■ SOURCE MATERIAL:
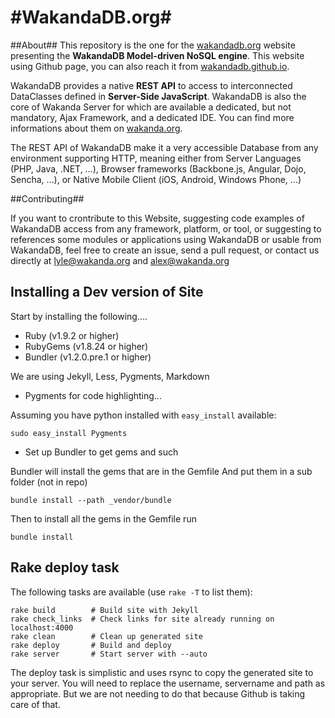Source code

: #WakandaDB.org#
===================

##About##
This repository is the one for the <a href="http://wakandadb.org">wakandadb.org</a> website presenting the **WakandaDB Model-driven NoSQL engine**. This website using Github page, you can also reach it from <a href="http://wakandadb.github.io">wakandadb.github.io</a>.

WakandaDB provides a native **REST API** to access to interconnected DataClasses defined in **Server-Side JavaScript**.
WakandaDB is also the core of Wakanda Server for which are available a dedicated, but not mandatory, Ajax Framework, and a dedicated IDE. You can find more informations about them on <a href="http://wakanda.org">wakanda.org</a>.

The REST API of WakandaDB make it a very accessible Database from any environment supporting HTTP, meaning either from Server Languages (PHP, Java, .NET, …), Browser frameworks (Backbone.js, Angular, Dojo, Sencha, …), or Native Mobile Client (iOS, Android, Windows Phone, ...)

##Contributing##

If you want to crontribute to this Website, suggesting code examples of WakandaDB access from any framework, platform, or tool, or suggesting to references some modules or applications using WakandaDB or usable from WakandaDB, feel free to create an issue, send a pull request, or contact us directly at <a href="mailto:lyle@wakanda.org">lyle@wakanda.org</a> and <a href="mailto:alex@wakanda.org">alex@wakanda.org</a>



## Installing a Dev version of Site

Start by installing the following....

* Ruby (v1.9.2 or higher)
* RubyGems (v1.8.24 or higher)
* Bundler (v1.2.0.pre.1 or higher)

We are using Jekyll, Less, Pygments, Markdown

* Pygments for code highlighting...

Assuming you have python installed with `easy_install` available:

    sudo easy_install Pygments


* Set up Bundler to get gems and such

Bundler will install the gems that are in the Gemfile
And put them in a sub folder (not in repo)

    bundle install --path _vendor/bundle
    
Then to install all the gems in the Gemfile run

    bundle install
    

## Rake deploy task

The following tasks are available (use `rake -T` to list them):

    rake build        # Build site with Jekyll
    rake check_links  # Check links for site already running on localhost:4000
    rake clean        # Clean up generated site
    rake deploy       # Build and deploy
    rake server       # Start server with --auto

The deploy task is simplistic and uses rsync to copy the generated site to your server.  You will need to replace the username, servername and path as appropriate.
But we are not needing to do that because Github is taking care of that.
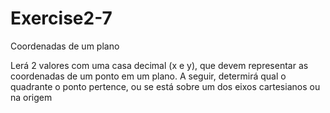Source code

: # Exercise2-7
Coordenadas de um plano

Lerá 2 valores com uma casa decimal (x e y), que devem representar as coordenadas de um ponto em um plano. A seguir, determirá qual o quadrante o ponto pertence, ou se está sobre um dos eixos cartesianos ou na origem
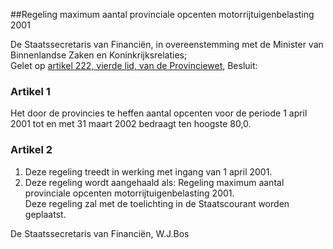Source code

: <meta http-equiv='Content-Type' content='text/html; charset=utf-8' />

##Regeling maximum aantal provinciale opcenten motorrijtuigenbelasting 2001

De Staatssecretaris van Financiën, in overeenstemming met de Minister van Binnenlandse Zaken en Koninkrijksrelaties;  
Gelet op [artikel 222, vierde lid, van de Provinciewet](../../../../../../../../../wet/provinciewet/BWBR0005645/README.md),
Besluit:    

### Artikel  1  

Het door de provincies te heffen aantal opcenten voor de periode 1 april 2001 tot en met 31 maart 2002 bedraagt ten hoogste 80,0.  

### Artikel  2  

1.  Deze regeling treedt in werking met ingang van 1 april 2001.   
2.  Deze regeling wordt aangehaald als: Regeling maximum aantal provinciale opcenten motorrijtuigenbelasting 2001.   
Deze regeling zal met de toelichting in de Staatscourant worden geplaatst.   

De 
Staatssecretaris van Financiën, 
W.J.Bos    
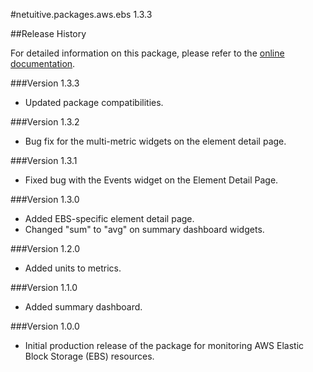 #netuitive.packages.aws.ebs 1.3.3

##Release History

For detailed information on this package, please refer to the [online documentation](https://help.netuitive.com/Content/Integrations/aws.htm).

###Version 1.3.3

* Updated package compatibilities.

###Version 1.3.2

* Bug fix for the multi-metric widgets on the element detail page.

###Version 1.3.1

* Fixed bug with the Events widget on the Element Detail Page.

###Version 1.3.0

* Added EBS-specific element detail page.
* Changed "sum" to "avg" on summary dashboard widgets.

###Version 1.2.0

* Added units to metrics.

###Version 1.1.0

* Added summary dashboard.

###Version 1.0.0

* Initial production release of the package for monitoring AWS Elastic Block Storage (EBS) resources.
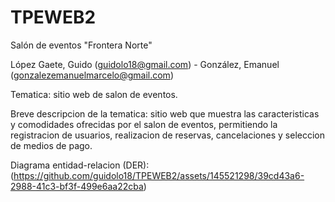 # TPEWEB2
Salón de eventos "Frontera Norte"

López Gaete, Guido (guidolo18@gmail.com) - González, Emanuel (gonzalezemanuelmarcelo@gmail.com)

Tematica: sitio web de salon de eventos.

Breve descripcion de la tematica: sitio web que muestra las caracteristicas y comodidades ofrecidas por el salon de eventos, permitiendo la registracion de usuarios, realizacion de reservas, cancelaciones y seleccion de medios de pago.

Diagrama entidad-relacion (DER):(https://github.com/guidolo18/TPEWEB2/assets/145521298/39cd43a6-2988-41c3-bf3f-499e6aa22cba)
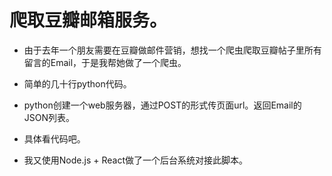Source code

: # 爬取豆瓣邮箱服务。



* 由于去年一个朋友需要在豆瓣做邮件营销，想找一个爬虫爬取豆瓣帖子里所有留言的Email，于是我帮她做了一个爬虫。

* 简单的几十行python代码。

* python创建一个web服务器，通过POST的形式传页面url。返回Email的JSON列表。

* 具体看代码吧。


* 我又使用Node.js + React做了一个后台系统对接此脚本。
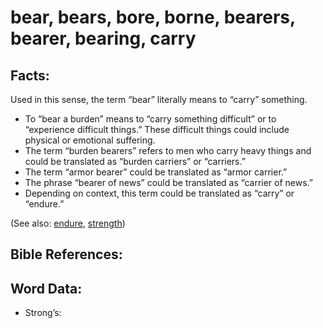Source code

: # bear, bears, bore, borne, bearers, bearer, bearing, carry

## Facts:

Used in this sense, the term “bear” literally means to “carry” something. 

* To “bear a burden” means to “carry something difficult” or to “experience difficult things.” These difficult things could include physical or emotional suffering.
* The term “burden bearers” refers to men who carry heavy things and could be translated as “burden carriers” or “carriers.”
* The term “armor bearer” could be translated as “armor carrier.”
* The phrase “bearer of news” could be translated as “carrier of news.”
* Depending on context, this term could be translated as “carry” or “endure.”


(See also: [endure](../other/endure.md), [strength](../other/strength.md))

## Bible References:


## Word Data:

* Strong’s: 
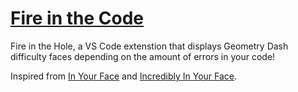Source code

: # [Fire in the Code](https://github.com/MeijiRestored/fire-in-the-code)

Fire in the Hole, a VS Code extenstion that displays Geometry Dash difficulty faces depending on the amount of errors in your code!

Inspired from [In Your Face](https://github.com/virejdasani/InYourFace/) and [Incredibly In Your Face](https://github.com/virejdasani/Incredibly-InYourFace).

■ BRIEF:
What number of lines in the records hold "deploy"? Reply with that number alone.

■ OUTPUT FOR THIS TASK:
3